I’m working on a project and trying to understand the best approach for running inference on 3 (or more) camera streams, or from a single high-resolution camera (4K or 8K). I’m using the D-FINE model, which I converted to ONNX using the provided export_onnx.py script. I then converted the ONNX model into a TensorRT engine using trtexec.
Multiple cameras
From what I read, batching is the preferred way to optimize inference when using multiple camera streams. However, while reading about batching, I also came across Dynamic Shapes, and I’m not entirely sure whether Dynamic Shapes are the same thing as batching. If not, what’s the difference?
I also have a question about how buffers should be provided to the engine. From my understanding, even when using 3, 4, or more cameras, I should still feed a single pointer/buffer into the engine, where that buffer contains the data for all camera frames.

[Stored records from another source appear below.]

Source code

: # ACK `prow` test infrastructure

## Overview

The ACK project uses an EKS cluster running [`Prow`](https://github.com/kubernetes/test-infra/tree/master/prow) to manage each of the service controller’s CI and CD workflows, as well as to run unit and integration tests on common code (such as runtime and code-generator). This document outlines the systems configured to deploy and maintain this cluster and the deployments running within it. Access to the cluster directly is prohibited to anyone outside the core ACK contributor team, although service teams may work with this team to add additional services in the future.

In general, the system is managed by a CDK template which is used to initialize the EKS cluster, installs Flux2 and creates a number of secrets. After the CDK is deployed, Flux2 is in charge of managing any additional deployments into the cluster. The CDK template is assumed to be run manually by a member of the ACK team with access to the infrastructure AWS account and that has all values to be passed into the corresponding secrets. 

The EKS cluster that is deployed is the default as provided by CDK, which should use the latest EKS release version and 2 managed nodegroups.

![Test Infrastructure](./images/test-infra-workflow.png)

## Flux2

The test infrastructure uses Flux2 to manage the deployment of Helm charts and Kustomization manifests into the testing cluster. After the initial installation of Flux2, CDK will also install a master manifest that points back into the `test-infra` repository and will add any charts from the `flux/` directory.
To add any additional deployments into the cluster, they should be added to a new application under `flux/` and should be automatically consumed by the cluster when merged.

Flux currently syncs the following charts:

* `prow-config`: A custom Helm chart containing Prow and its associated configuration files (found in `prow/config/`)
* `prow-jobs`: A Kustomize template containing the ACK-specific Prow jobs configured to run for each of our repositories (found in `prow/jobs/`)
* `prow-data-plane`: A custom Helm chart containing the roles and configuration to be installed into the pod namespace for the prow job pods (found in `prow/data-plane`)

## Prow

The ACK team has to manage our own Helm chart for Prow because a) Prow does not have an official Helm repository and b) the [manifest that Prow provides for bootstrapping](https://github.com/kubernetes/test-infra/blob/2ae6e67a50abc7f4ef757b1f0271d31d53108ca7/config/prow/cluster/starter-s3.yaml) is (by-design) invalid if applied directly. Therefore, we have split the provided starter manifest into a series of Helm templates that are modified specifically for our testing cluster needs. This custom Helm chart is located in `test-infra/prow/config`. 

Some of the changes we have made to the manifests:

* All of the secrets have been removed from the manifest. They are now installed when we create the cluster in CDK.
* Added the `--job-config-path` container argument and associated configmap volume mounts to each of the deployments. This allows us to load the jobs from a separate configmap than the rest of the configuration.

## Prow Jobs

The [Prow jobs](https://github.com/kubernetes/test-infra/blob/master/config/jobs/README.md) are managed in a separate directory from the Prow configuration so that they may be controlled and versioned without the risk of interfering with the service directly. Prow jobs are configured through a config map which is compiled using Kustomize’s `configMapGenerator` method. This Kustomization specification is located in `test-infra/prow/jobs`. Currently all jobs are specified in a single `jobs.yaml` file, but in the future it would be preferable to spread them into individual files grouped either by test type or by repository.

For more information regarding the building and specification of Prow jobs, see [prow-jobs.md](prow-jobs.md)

For example, if I have 3 cameras, should I place the 3 frames into one contiguous buffer and then run inference using that single buffer? Or is there also an API that allows me to feed multiple independent sources into the engine at once?
One large-resolution stream
This is somewhat similar to the multiple-camera question above, but in this case I receive a single video frame with a resolution of, for example, 3840 × 2160.
The object detection model I’m using (D-FINE) only accepts 640 × 640 images, so I was thinking about slicing the large frame into multiple 640 × 640 tiles and feeding those into the engine. The reason I want to slice instead of scaling is because the camera is ceiling-mounted and positioned far away from the floor, so scaling the full frame down would likely make objects too small to detect reliably.
What I’m unsure about is how these slices should be provided to the engine in the most optimized way. Is batching the correct approach here as well?
Fixed input size
Are there additional optimizations I could apply when I know exactly how many camera streams will be fed into the engine?
Thanks!